Kolumne Gegenpressing Bloß keine Schwäche zeigen!

Düsseldorf · Die Aussagen aus der Fußball-Bundesliga nach den Ereignissen von Paris und Hannover sind austauschbar. Schade, dass kaum einer der angeblich so harten Hunde sein Unbehagen mit der Situation zu erkennen gibt.

 RP-Redakteur Martin Beils.

RP-Redakteur Martin Beils.

Foto: Phil Ninh

Dank Herbert Grönemeyer wissen wir:

"Männer haben's schwer, nehmen's leicht

Außen hart und innen ganz weich

Werden als Kind schon auf Mann geeicht."

Außen hart? Die Vertreter der Fußball-Bundesliga bestimmt. Im Vorfeld des ersten Bundesliga-Spieltags nach den Anschlägen von Paris und der Absage des Länderspiels in Hannover mimten sie durchweg den starken, unerschütterlichen, jeder noch so brenzligen Lage gewachsenen Mann.

Ein paar Kostproben von gestern. Herthas Pal Dardai: "Ich spüre keine Unsicherheit." Bremens Kapitän Clemens Fritz meinte trotzig: "Es ist wichtig, uns auf unser Leben zu konzentrieren. Ich lasse mir nichts kaputtmachen." Der Hoffenheimer Huub Stevens blaffte: "Ich bin Fußballer, kein Polizist", als er auf die Sicherheitslage in den Arenen angesprochen wurde. Und der Münchner Trainer Pep Guardiola sagte vermeintlich weltmännisch: "Natürlich ist es nicht einfach. Leider passiert so etwas fast jede Woche in der Welt. Aber wir müssen leben. Es geht weiter. Meine Kinder fragen mich: Warum? Warum? Warum? Spieler nicht. Sie sind okay und sehr intelligent." Ist einer, der nach dem Warum fragt, etwa nicht intelligent? Spieler geben eben lieber den harten Kerl.
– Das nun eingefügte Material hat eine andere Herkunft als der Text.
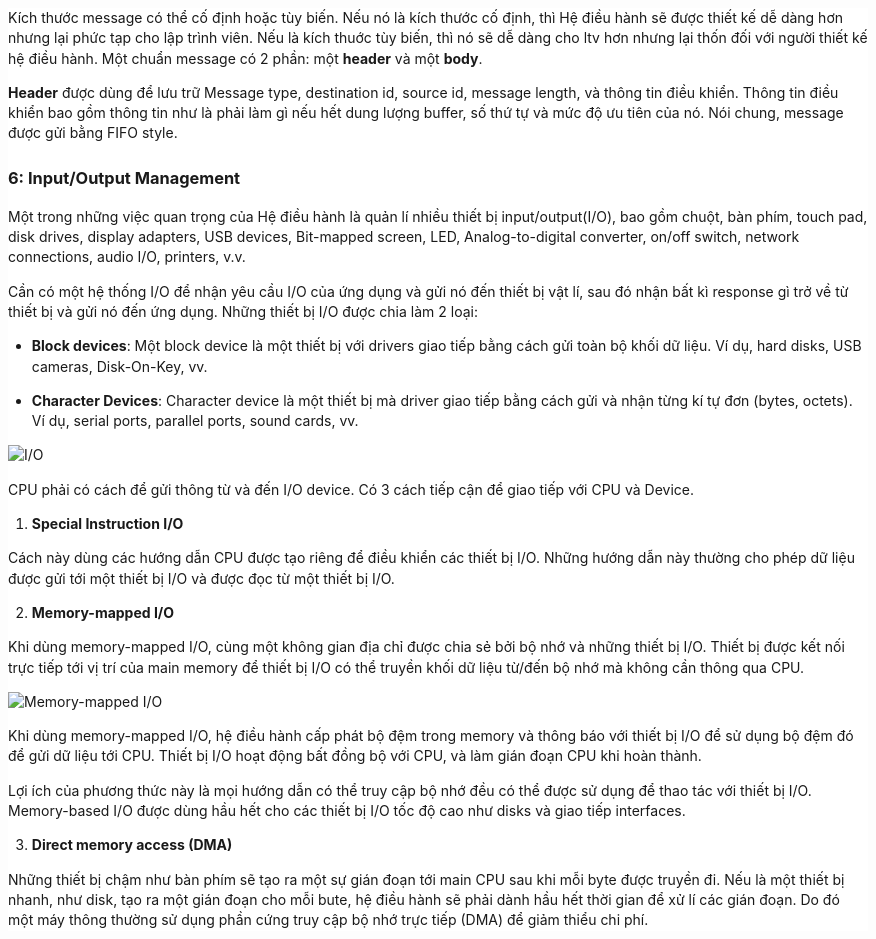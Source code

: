 Kích thước message có thể cố định hoặc tùy biến. Nếu nó là kích thước cố định, thì Hệ điều hành sẽ được thiết kế dễ dàng hơn nhưng lại phức tạp cho lập trình viên. Nếu là kích thuớc tùy biến, thì nó sẽ dễ dàng cho ltv hơn nhưng lại thốn đối với người thiết kế hệ điều hành. Một chuẩn message có 2 phần: một **header** và một **body**.

**Header** được dùng để lưu trữ Message type, destination id, source id, message length, và thông tin điều khiển. Thông tin điều khiển bao gồm thông tin như là phải làm gì nếu hết dung lượng buffer, số thứ tự và mức độ ưu tiên của nó. Nói chung, message được gửi bằng FIFO style.

### 6: Input/Output Management

Một trong những việc quan trọng của Hệ điều hành là quản lí nhiều thiết bị input/output(I/O), bao gồm chuột, bàn phím, touch pad, disk drives, display adapters, USB devices, Bit-mapped screen, LED, Analog-to-digital converter, on/off switch, network connections, audio I/O, printers, v.v.

Cần có một hệ thống I/O để nhận yêu cầu I/O của ứng dụng và gửi nó đến thiết bị vật lí, sau đó nhận bất kì response gì trở về từ thiết bị và gửi nó đến ứng dụng. Những thiết bị I/O được chia làm 2 loại:
- **Block devices**: Một block device là một thiết bị với drivers giao tiếp bằng cách gửi toàn bộ khối dữ liệu. Ví dụ, hard disks, USB cameras, Disk-On-Key, vv.

- **Character Devices**: Character device là một thiết bị mà driver giao tiếp bằng cách gửi và nhận từng kí tự đơn (bytes, octets). Ví dụ, serial ports, parallel ports, sound cards, vv.

![I/O](https://miro.medium.com/max/600/1*Ynj0zqoSq5JpbdFfARgNSg.jpeg)

CPU phải có cách để gửi thông từ và đến I/O device. Có 3 cách tiếp cận để giao tiếp với CPU và Device.

1. **Special Instruction I/O**

Cách này dùng các hướng dẫn CPU được tạo riêng để điều khiển các thiết bị I/O. Những hướng dẫn này thường cho phép dữ liệu được gửi tới một thiết bị I/O và được đọc từ một thiết bị I/O.

2. **Memory-mapped I/O**

Khi dùng memory-mapped I/O, cùng một không gian địa chỉ được chia sẻ bởi bộ nhớ và những thiết bị I/O. Thiết bị được kết nối trực tiếp tới vị trí của main memory để thiết bị I/O có thể truyền khối dữ liệu từ/đến bộ nhớ mà không cần thông qua CPU.

![Memory-mapped I/O](https://miro.medium.com/max/393/1*PcMx51Qe8R29LaXMXnHWvQ.jpeg)

Khi dùng memory-mapped I/O, hệ điều hành cấp phát bộ đệm trong memory và thông báo với thiết bị I/O để sử dụng bộ đệm đó để gửi dữ liệu tới CPU. Thiết bị I/O hoạt động bất đồng bộ với CPU, và làm gián đoạn CPU khi hoàn thành.

Lợi ích của phương thức này là mọi hướng dẫn có thể truy cập bộ nhớ đều có thể được sử dụng để thao tác với thiết bị I/O. Memory-based I/O được dùng hầu hết cho các thiết bị I/O tốc độ cao như disks và giao tiếp interfaces.

3. **Direct memory access (DMA)**

Những thiết bị chậm như bàn phím sẽ tạo ra một sự gián đoạn tới main CPU sau khi mỗi byte được truyền đi. Nếu là một thiết bị nhanh, như disk, tạo ra một gián đoạn cho mỗi bute, hệ điều hành sẽ phải dành hầu hết thời gian để xử lí các gián đoạn. Do đó một máy thông thường sử dụng phần cứng truy cập bộ nhớ trực tiếp (DMA) để giảm thiểu chi phí.
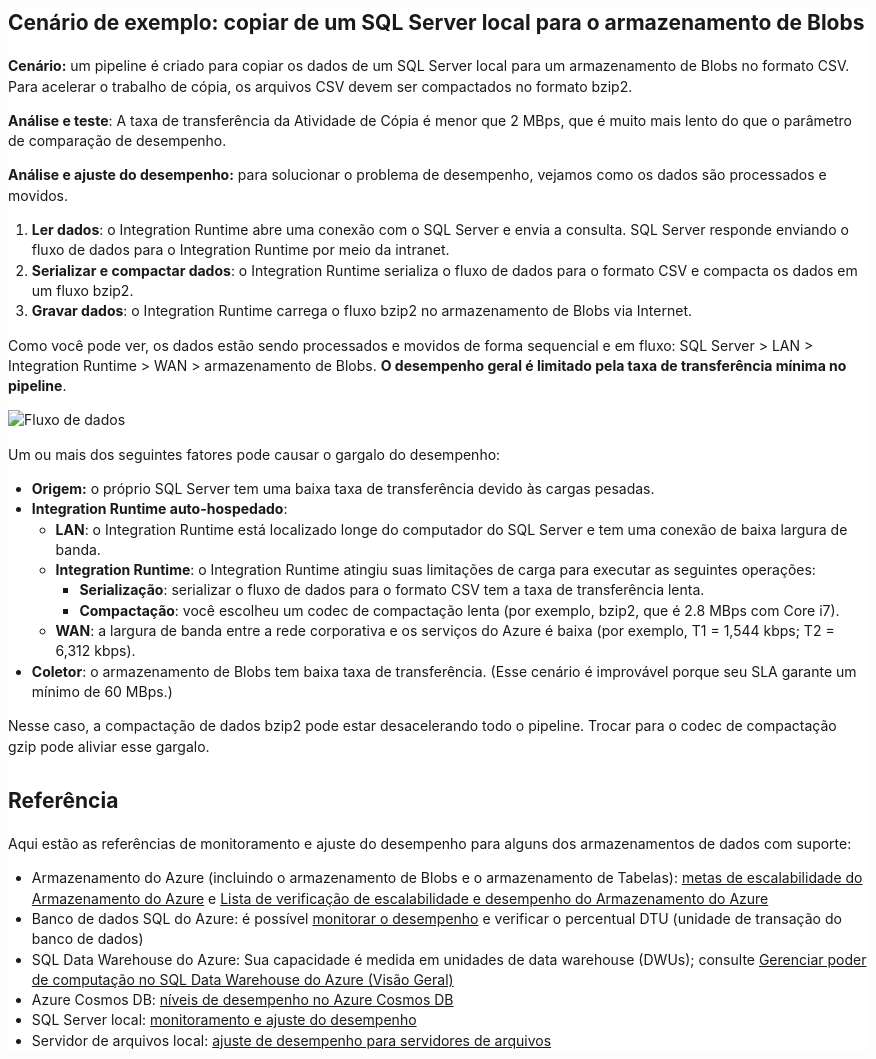 ## <a name="sample-scenario-copy-from-an-on-premises-sql-server-to-blob-storage"></a>Cenário de exemplo: copiar de um SQL Server local para o armazenamento de Blobs

**Cenário:** um pipeline é criado para copiar os dados de um SQL Server local para um armazenamento de Blobs no formato CSV. Para acelerar o trabalho de cópia, os arquivos CSV devem ser compactados no formato bzip2.

**Análise e teste**: A taxa de transferência da Atividade de Cópia é menor que 2 MBps, que é muito mais lento do que o parâmetro de comparação de desempenho.

**Análise e ajuste do desempenho:** para solucionar o problema de desempenho, vejamos como os dados são processados e movidos.

1. **Ler dados**: o Integration Runtime abre uma conexão com o SQL Server e envia a consulta. SQL Server responde enviando o fluxo de dados para o Integration Runtime por meio da intranet.
2. **Serializar e compactar dados**: o Integration Runtime serializa o fluxo de dados para o formato CSV e compacta os dados em um fluxo bzip2.
3. **Gravar dados**: o Integration Runtime carrega o fluxo bzip2 no armazenamento de Blobs via Internet.

Como você pode ver, os dados estão sendo processados e movidos de forma sequencial e em fluxo: SQL Server > LAN > Integration Runtime > WAN > armazenamento de Blobs. **O desempenho geral é limitado pela taxa de transferência mínima no pipeline**.

![Fluxo de dados](./media/copy-activity-performance/case-study-pic-1.png)

Um ou mais dos seguintes fatores pode causar o gargalo do desempenho:

* **Origem:** o próprio SQL Server tem uma baixa taxa de transferência devido às cargas pesadas.
* **Integration Runtime auto-hospedado**:
  * **LAN**: o Integration Runtime está localizado longe do computador do SQL Server e tem uma conexão de baixa largura de banda.
  * **Integration Runtime**: o Integration Runtime atingiu suas limitações de carga para executar as seguintes operações:
    * **Serialização**: serializar o fluxo de dados para o formato CSV tem a taxa de transferência lenta.
    * **Compactação**: você escolheu um codec de compactação lenta (por exemplo, bzip2, que é 2.8 MBps com Core i7).
  * **WAN**: a largura de banda entre a rede corporativa e os serviços do Azure é baixa (por exemplo, T1 = 1,544 kbps; T2 = 6,312 kbps).
* **Coletor**: o armazenamento de Blobs tem baixa taxa de transferência. (Esse cenário é improvável porque seu SLA garante um mínimo de 60 MBps.)

Nesse caso, a compactação de dados bzip2 pode estar desacelerando todo o pipeline. Trocar para o codec de compactação gzip pode aliviar esse gargalo.

## <a name="reference"></a>Referência

Aqui estão as referências de monitoramento e ajuste do desempenho para alguns dos armazenamentos de dados com suporte:

* Armazenamento do Azure (incluindo o armazenamento de Blobs e o armazenamento de Tabelas): [metas de escalabilidade do Armazenamento do Azure](../storage/common/storage-scalability-targets.md) e [Lista de verificação de escalabilidade e desempenho do Armazenamento do Azure](../storage/common/storage-performance-checklist.md)
* Banco de dados SQL do Azure: é possível [monitorar o desempenho](../sql-database/sql-database-single-database-monitor.md) e verificar o percentual DTU (unidade de transação do banco de dados)
* SQL Data Warehouse do Azure: Sua capacidade é medida em unidades de data warehouse (DWUs); consulte [Gerenciar poder de computação no SQL Data Warehouse do Azure (Visão Geral)](../sql-data-warehouse/sql-data-warehouse-manage-compute-overview.md)
* Azure Cosmos DB: [níveis de desempenho no Azure Cosmos DB](../cosmos-db/performance-levels.md)
* SQL Server local: [monitoramento e ajuste do desempenho](https://msdn.microsoft.com/library/ms189081.aspx)
* Servidor de arquivos local: [ajuste de desempenho para servidores de arquivos](https://msdn.microsoft.com/library/dn567661.aspx)
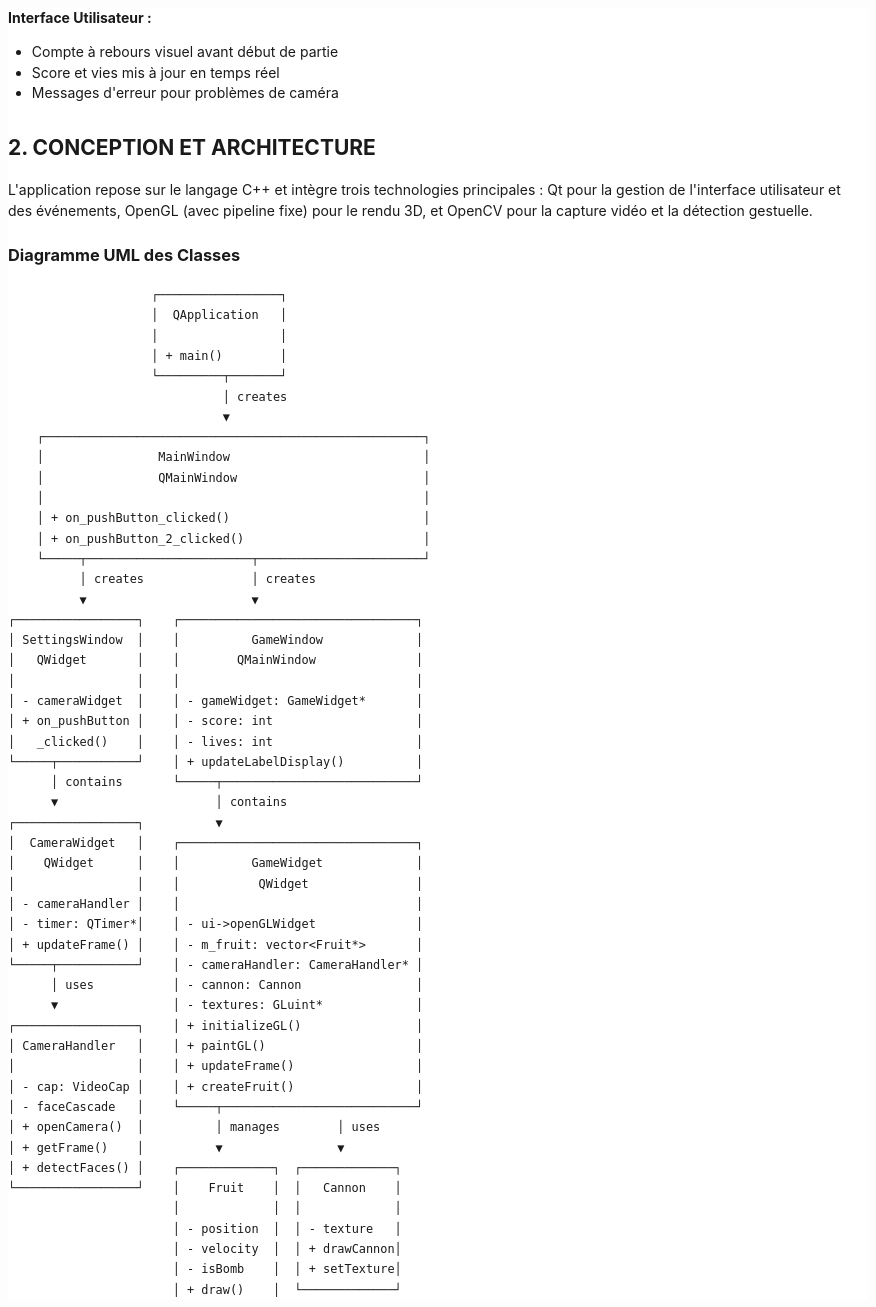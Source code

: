 **Interface Utilisateur :**
- Compte à rebours visuel avant début de partie
- Score et vies mis à jour en temps réel
- Messages d'erreur pour problèmes de caméra

## 2. CONCEPTION ET ARCHITECTURE

L'application repose sur le langage C++ et intègre trois technologies principales : Qt pour la gestion de l'interface utilisateur et des événements, OpenGL (avec pipeline fixe) pour le rendu 3D, et OpenCV pour la capture vidéo et la détection gestuelle.

### Diagramme UML des Classes

```
                    ┌─────────────────┐
                    │  QApplication   │
                    │                 │
                    │ + main()        │
                    └─────────┬───────┘
                              │ creates
                              ▼
    ┌─────────────────────────────────────────────────────┐
    │                MainWindow                           │
    │                QMainWindow                          │
    │                                                     │
    │ + on_pushButton_clicked()                           │
    │ + on_pushButton_2_clicked()                         │
    └─────┬───────────────────────┬───────────────────────┘
          │ creates               │ creates
          ▼                       ▼
┌─────────────────┐    ┌─────────────────────────────────┐
│ SettingsWindow  │    │          GameWindow             │
│   QWidget       │    │        QMainWindow              │
│                 │    │                                 │
│ - cameraWidget  │    │ - gameWidget: GameWidget*       │
│ + on_pushButton │    │ - score: int                    │
│   _clicked()    │    │ - lives: int                    │
└─────┬───────────┘    │ + updateLabelDisplay()          │
      │ contains       └─────┬───────────────────────────┘
      ▼                      │ contains
┌─────────────────┐          ▼
│  CameraWidget   │    ┌─────────────────────────────────┐
│    QWidget      │    │          GameWidget             │
│                 │    │           QWidget               │
│ - cameraHandler │    │                                 │
│ - timer: QTimer*│    │ - ui->openGLWidget              │
│ + updateFrame() │    │ - m_fruit: vector<Fruit*>       │
└─────┬───────────┘    │ - cameraHandler: CameraHandler* │
      │ uses           │ - cannon: Cannon                │
      ▼                │ - textures: GLuint*             │
┌─────────────────┐    │ + initializeGL()                │
│ CameraHandler   │    │ + paintGL()                     │
│                 │    │ + updateFrame()                 │
│ - cap: VideoCap │    │ + createFruit()                 │
│ - faceCascade   │    └─────┬───────────────────────────┘
│ + openCamera()  │          │ manages        │ uses
│ + getFrame()    │          ▼                ▼
│ + detectFaces() │    ┌─────────────┐  ┌─────────────┐
└─────────────────┘    │    Fruit    │  │   Cannon    │
                       │             │  │             │
                       │ - position  │  │ - texture   │
                       │ - velocity  │  │ + drawCannon│
                       │ - isBomb    │  │ + setTexture│
                       │ + draw()    │  └─────────────┘
```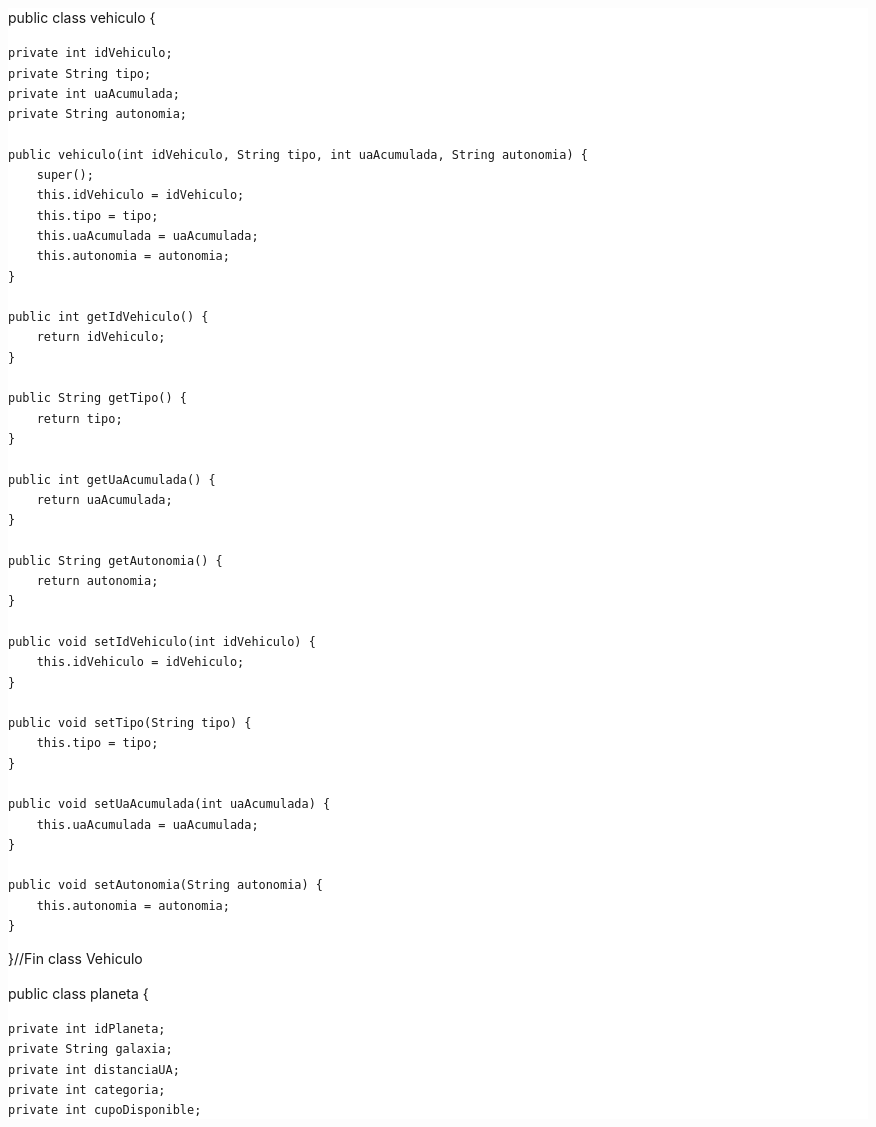 public class vehiculo {
	
	private int idVehiculo;
	private String tipo;
	private int uaAcumulada;
	private String autonomia;
	
	public vehiculo(int idVehiculo, String tipo, int uaAcumulada, String autonomia) {
		super();
		this.idVehiculo = idVehiculo;
		this.tipo = tipo;
		this.uaAcumulada = uaAcumulada;
		this.autonomia = autonomia;
	}

	public int getIdVehiculo() {
		return idVehiculo;
	}

	public String getTipo() {
		return tipo;
	}

	public int getUaAcumulada() {
		return uaAcumulada;
	}

	public String getAutonomia() {
		return autonomia;
	}

	public void setIdVehiculo(int idVehiculo) {
		this.idVehiculo = idVehiculo;
	}

	public void setTipo(String tipo) {
		this.tipo = tipo;
	}

	public void setUaAcumulada(int uaAcumulada) {
		this.uaAcumulada = uaAcumulada;
	}

	public void setAutonomia(String autonomia) {
		this.autonomia = autonomia;
	}
	
	

}//Fin class Vehiculo

public class planeta {
	
	private int idPlaneta;
	private String galaxia;
	private int distanciaUA;
	private int categoria;
	private int cupoDisponible;
	
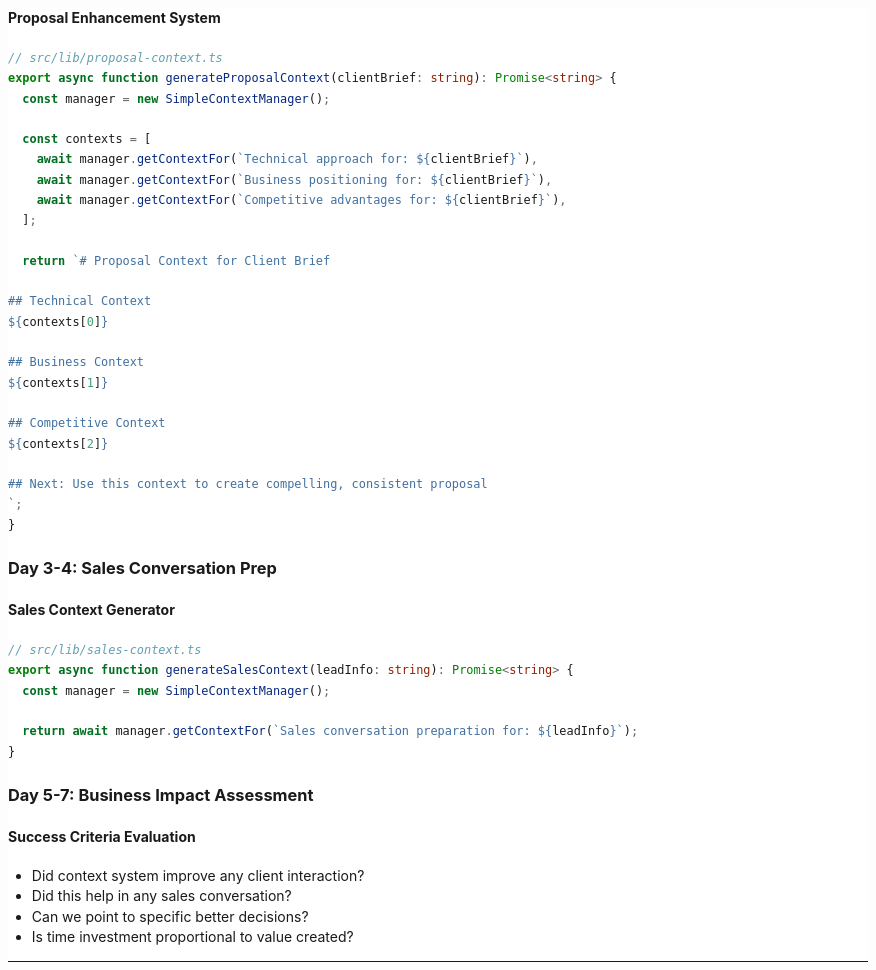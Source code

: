 #### Proposal Enhancement System

```typescript
// src/lib/proposal-context.ts
export async function generateProposalContext(clientBrief: string): Promise<string> {
  const manager = new SimpleContextManager();

  const contexts = [
    await manager.getContextFor(`Technical approach for: ${clientBrief}`),
    await manager.getContextFor(`Business positioning for: ${clientBrief}`),
    await manager.getContextFor(`Competitive advantages for: ${clientBrief}`),
  ];

  return `# Proposal Context for Client Brief

## Technical Context
${contexts[0]}

## Business Context
${contexts[1]}

## Competitive Context
${contexts[2]}

## Next: Use this context to create compelling, consistent proposal
`;
}
```

### Day 3-4: Sales Conversation Prep

#### Sales Context Generator

```typescript
// src/lib/sales-context.ts
export async function generateSalesContext(leadInfo: string): Promise<string> {
  const manager = new SimpleContextManager();

  return await manager.getContextFor(`Sales conversation preparation for: ${leadInfo}`);
}
```

### Day 5-7: Business Impact Assessment

#### Success Criteria Evaluation

- Did context system improve any client interaction?
- Did this help in any sales conversation?
- Can we point to specific better decisions?
- Is time investment proportional to value created?

---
Nur hier und da ist von einem mulmigen Gefühl angesichts der beispiellosen Umstände dieses Spieltags die Rede. Dabei geht doch jeder Stadionbesucher an diesem Wochenende mit einem Kloß im Magen ins Stadion. Doch keiner der Herren wagt zu sagen: "Ich habe Muffensausen." Oder fußballerisch derb: "Mir geht der Arsch auf Grundeis." Oder einfach schlicht: "Ich würde heute lieber nicht spielen."

Würden solche Bekenntnisse etwa als Schwäche ausgelegt? Wahrscheinlich ja. Dabei wäre es genau das Gegenteil. Denn es erfordert gerade Mut, sich mal zu Grönemeyers "Und innen ganz weich" zu bekennen. Doch der Fußball, der nach wie vor von Männern geprägt wird, tut sich schwer mit solchen Bekenntnissen.

Es war schon sehr auffällig, wie zurückhaltend sich die Nationalspieler nach den zum Teil traumatischen Ereignissen im Stade de France geäußert haben. Normalerweise twittern, facebooken oder instagramen die jungen Herren ja im Viertelstundentakt über ihre Befindlichkeiten. Und das am besten noch in drei oder vier Sprachen. In der vergangenen Woche aber war Schweigen im Walde. Ein Reporter des ZDF sprach zwar geheimnisvoll von starken Gefühlsregungen im "inner circle" der Nationalmannschaft, ließ das Publikum aber weitgehend im Unklaren.

Was genau sich in der schlimmen Nacht von Saint-Denis abgespielt hat, verriet bislang keiner der Beteiligten. Welcher der Spieler vielleicht geweint, wer gebetet, wer womöglich panikartig reagiert hat - all das blieb geheim. Anders als wenn die Bundeskanzlerin die Nationalmannschaft besucht, gab es keine Fotos aus dem Umkleidebereich. Die Profis beherzigten die alte Sportlerweisheit "Was in der Kabine passiert, bleibt in der Kabine". Und die Macho-Maxime "Bloß keine Schwäche" zeigen.